■ **What to work on**
Your answer must hold only the lines below from the line containing "to share them" through the line containing "secret sharing over", each reproduced exactly.

■ **Provided data**
• • • •

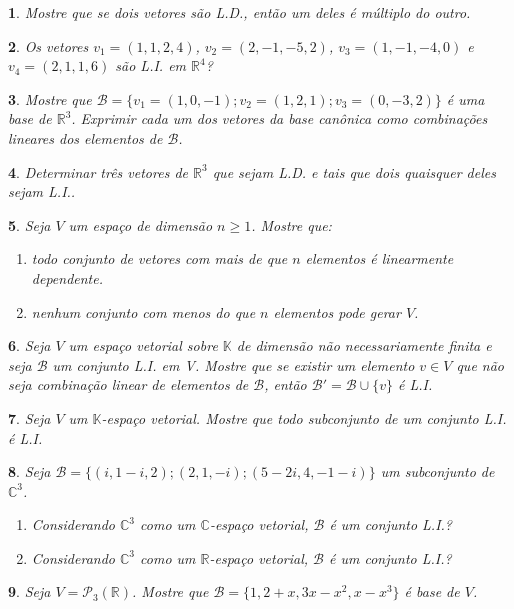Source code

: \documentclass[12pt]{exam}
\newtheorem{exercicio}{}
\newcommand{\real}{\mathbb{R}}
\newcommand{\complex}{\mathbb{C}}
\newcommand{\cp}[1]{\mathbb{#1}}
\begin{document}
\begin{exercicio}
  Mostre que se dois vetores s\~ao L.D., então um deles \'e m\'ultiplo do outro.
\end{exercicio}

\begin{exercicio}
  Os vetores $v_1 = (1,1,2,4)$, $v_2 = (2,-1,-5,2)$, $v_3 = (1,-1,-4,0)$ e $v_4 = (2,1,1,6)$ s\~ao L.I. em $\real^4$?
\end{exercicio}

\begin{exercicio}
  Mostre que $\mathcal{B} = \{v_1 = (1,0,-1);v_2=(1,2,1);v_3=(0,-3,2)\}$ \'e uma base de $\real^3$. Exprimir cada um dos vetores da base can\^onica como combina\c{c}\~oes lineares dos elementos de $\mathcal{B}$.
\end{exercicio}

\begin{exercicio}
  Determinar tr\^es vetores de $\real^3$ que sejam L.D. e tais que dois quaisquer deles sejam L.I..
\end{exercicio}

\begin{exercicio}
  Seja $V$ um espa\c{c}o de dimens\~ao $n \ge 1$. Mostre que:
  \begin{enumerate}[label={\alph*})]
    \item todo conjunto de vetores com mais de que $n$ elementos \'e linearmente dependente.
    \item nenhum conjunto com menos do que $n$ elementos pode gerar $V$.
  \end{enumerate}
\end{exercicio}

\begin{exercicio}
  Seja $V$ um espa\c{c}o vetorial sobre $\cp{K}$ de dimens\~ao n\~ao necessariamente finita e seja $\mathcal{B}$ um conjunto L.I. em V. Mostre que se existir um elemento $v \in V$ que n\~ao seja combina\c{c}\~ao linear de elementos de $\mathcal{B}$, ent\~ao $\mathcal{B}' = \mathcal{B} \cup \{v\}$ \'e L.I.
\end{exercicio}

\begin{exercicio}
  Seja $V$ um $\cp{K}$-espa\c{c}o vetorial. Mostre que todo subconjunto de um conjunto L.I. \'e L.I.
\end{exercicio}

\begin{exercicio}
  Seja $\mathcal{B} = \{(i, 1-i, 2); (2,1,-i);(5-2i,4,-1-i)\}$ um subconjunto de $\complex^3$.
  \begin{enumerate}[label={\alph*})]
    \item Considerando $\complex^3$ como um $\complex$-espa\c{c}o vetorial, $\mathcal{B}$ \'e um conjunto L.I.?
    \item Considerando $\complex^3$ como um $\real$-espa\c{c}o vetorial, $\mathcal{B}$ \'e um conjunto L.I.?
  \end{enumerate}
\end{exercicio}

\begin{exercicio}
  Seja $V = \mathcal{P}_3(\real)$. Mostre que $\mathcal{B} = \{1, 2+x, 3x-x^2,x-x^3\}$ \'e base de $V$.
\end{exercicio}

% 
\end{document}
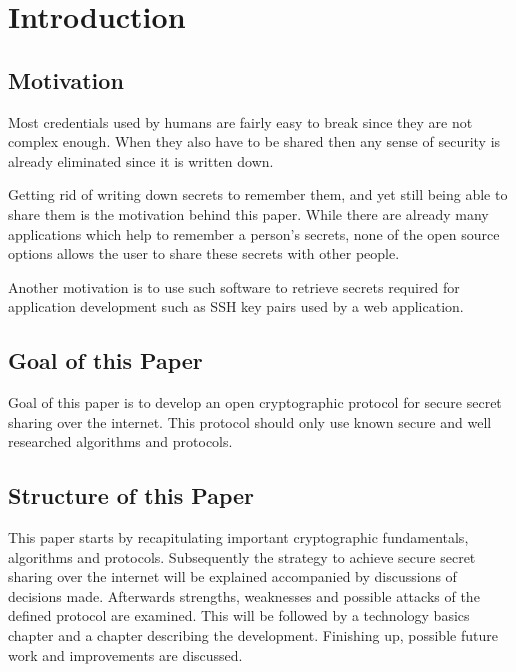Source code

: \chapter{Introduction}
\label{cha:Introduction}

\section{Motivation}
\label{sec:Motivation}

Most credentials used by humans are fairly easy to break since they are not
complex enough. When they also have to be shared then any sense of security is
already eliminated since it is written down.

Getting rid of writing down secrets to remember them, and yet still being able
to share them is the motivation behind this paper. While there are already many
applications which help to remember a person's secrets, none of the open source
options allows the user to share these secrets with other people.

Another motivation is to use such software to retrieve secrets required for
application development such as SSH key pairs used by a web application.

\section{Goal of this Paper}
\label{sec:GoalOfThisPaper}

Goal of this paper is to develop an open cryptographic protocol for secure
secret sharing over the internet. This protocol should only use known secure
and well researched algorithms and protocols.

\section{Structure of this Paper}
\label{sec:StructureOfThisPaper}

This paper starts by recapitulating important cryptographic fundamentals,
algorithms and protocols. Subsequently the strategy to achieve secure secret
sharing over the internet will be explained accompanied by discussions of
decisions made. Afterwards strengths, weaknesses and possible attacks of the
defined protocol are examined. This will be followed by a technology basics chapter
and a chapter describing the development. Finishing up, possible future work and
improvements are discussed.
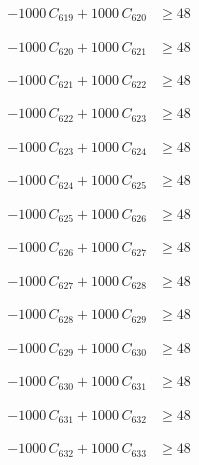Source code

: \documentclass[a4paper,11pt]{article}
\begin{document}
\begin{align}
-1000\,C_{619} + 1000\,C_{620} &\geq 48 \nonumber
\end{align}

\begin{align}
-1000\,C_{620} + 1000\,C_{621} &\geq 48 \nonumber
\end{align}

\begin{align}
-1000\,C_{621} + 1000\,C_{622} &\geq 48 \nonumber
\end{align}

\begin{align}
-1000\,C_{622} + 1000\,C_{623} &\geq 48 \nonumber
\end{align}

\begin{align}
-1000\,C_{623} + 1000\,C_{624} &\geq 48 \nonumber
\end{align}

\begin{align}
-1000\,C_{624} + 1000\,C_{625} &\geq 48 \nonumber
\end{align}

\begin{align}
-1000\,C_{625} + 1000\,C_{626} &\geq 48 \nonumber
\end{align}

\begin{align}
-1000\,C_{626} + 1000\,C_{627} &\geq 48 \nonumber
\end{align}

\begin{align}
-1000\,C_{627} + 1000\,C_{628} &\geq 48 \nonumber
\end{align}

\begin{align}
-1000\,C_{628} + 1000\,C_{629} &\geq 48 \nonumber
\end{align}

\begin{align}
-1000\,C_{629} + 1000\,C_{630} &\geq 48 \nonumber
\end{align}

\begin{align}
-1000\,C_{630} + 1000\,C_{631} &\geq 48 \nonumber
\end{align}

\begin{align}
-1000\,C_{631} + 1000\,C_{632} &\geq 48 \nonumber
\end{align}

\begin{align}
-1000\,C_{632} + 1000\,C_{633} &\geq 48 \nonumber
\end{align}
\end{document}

• • • •

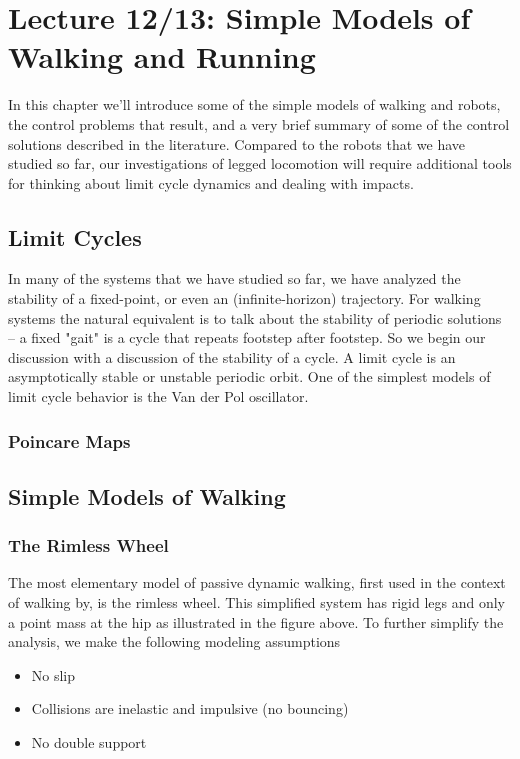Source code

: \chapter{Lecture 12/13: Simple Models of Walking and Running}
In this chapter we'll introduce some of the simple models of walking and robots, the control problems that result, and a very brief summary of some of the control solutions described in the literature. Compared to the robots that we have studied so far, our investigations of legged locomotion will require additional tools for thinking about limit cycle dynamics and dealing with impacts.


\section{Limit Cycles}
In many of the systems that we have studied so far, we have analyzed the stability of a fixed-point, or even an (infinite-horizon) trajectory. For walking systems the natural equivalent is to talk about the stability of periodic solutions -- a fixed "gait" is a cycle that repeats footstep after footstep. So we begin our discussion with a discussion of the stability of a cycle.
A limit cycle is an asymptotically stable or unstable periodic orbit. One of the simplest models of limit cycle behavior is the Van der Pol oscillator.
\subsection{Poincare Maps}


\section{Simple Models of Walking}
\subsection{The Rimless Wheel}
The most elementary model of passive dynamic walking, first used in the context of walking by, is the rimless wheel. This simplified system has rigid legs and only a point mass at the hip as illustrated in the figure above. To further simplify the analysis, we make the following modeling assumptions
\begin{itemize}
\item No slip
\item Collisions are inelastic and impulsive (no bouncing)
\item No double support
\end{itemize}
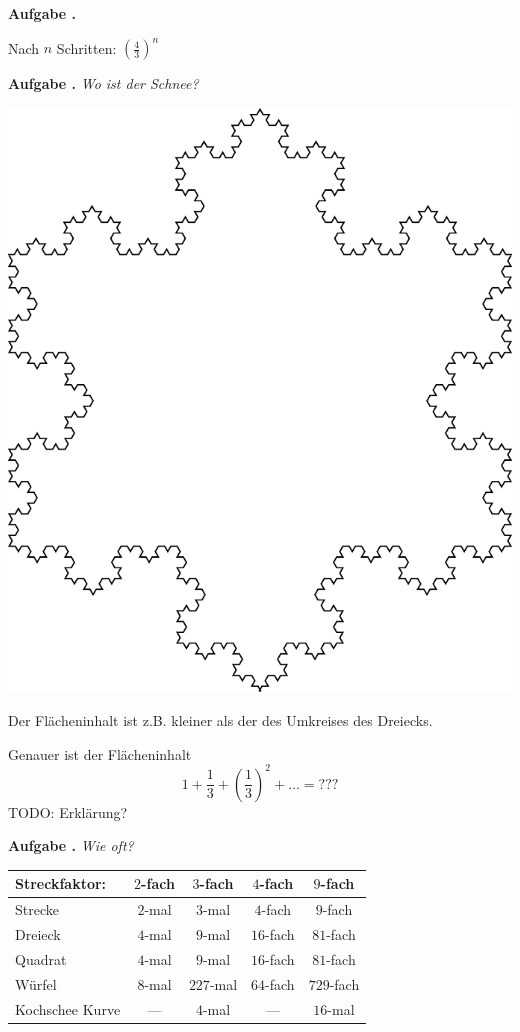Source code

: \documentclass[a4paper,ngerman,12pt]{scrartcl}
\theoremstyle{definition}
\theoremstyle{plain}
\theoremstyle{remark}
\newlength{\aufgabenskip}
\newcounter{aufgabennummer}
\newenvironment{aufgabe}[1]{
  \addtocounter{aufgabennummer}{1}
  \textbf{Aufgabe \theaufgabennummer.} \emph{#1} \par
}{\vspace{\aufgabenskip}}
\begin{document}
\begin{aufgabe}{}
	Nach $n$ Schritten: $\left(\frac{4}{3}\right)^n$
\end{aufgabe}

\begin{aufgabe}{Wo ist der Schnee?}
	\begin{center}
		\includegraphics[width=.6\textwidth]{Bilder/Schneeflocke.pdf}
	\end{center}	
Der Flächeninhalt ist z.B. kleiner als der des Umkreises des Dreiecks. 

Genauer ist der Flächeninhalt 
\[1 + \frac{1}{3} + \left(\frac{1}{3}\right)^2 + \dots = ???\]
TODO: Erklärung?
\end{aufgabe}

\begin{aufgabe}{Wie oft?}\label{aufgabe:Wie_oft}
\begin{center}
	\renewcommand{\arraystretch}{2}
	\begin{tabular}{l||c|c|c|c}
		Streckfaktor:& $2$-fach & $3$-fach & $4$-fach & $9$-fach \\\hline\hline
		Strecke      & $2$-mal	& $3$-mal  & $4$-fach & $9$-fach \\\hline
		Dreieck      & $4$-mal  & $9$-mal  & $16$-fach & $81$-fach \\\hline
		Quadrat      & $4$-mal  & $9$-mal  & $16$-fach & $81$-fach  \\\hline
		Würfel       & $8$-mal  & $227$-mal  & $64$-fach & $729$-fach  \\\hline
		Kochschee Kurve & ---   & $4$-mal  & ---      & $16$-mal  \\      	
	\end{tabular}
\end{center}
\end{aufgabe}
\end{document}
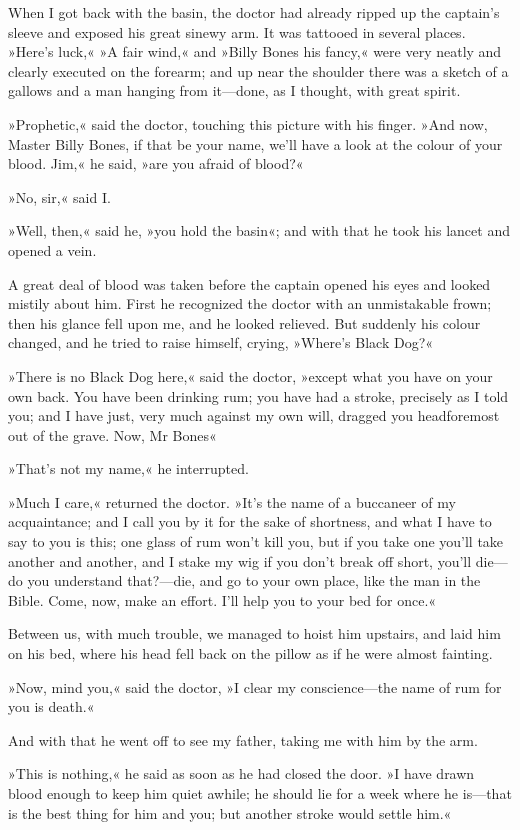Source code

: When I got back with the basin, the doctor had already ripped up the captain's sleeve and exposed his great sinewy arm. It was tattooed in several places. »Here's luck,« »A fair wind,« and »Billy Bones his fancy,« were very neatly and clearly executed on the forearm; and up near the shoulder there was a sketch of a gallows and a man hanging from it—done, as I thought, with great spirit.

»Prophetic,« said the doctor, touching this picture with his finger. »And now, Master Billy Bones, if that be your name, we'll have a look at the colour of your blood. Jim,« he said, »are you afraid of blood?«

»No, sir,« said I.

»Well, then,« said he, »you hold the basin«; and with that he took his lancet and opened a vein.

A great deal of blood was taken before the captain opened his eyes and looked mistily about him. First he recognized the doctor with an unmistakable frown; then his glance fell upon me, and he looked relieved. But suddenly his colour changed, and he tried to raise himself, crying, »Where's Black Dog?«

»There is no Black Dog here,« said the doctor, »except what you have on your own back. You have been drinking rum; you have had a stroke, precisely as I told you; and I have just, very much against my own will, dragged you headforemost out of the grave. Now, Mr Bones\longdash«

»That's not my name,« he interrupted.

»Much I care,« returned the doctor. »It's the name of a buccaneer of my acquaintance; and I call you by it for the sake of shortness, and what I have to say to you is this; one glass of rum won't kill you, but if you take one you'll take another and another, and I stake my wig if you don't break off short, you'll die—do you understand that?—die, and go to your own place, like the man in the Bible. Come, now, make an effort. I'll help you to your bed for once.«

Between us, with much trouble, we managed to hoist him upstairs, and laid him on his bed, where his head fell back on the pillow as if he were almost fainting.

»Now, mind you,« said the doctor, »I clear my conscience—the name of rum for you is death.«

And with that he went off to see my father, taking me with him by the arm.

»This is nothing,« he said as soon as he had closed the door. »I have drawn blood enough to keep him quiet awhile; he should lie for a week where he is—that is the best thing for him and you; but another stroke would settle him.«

• • • •

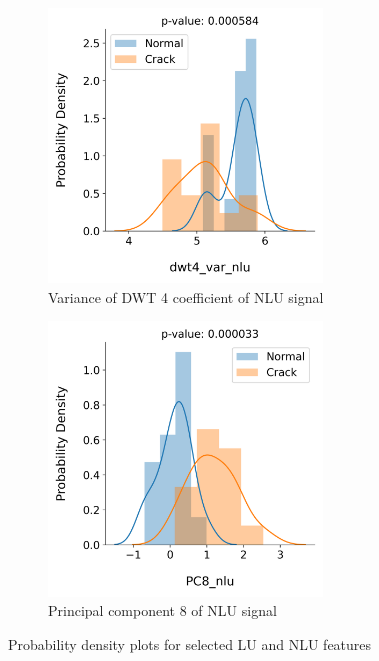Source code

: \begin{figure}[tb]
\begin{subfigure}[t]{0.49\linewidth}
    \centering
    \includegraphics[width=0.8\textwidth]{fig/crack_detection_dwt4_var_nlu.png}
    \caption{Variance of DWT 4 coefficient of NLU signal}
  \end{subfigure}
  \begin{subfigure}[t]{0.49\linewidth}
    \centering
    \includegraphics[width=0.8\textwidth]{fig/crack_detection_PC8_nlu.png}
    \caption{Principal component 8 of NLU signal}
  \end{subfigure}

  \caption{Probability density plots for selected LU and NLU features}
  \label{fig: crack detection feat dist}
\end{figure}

• • • •

■ **Solution to the problem**
to share them is the motivation behind this paper. While there are already many
applications which help to remember a person's secrets, none of the open source
options allows the user to share these secrets with other people.

Another motivation is to use such software to retrieve secrets required for
application development such as SSH key pairs used by a web application.

\section{Goal of this Paper}
\label{sec:GoalOfThisPaper}

Goal of this paper is to develop an open cryptographic protocol for secure
secret sharing over the internet. This protocol should only use known secure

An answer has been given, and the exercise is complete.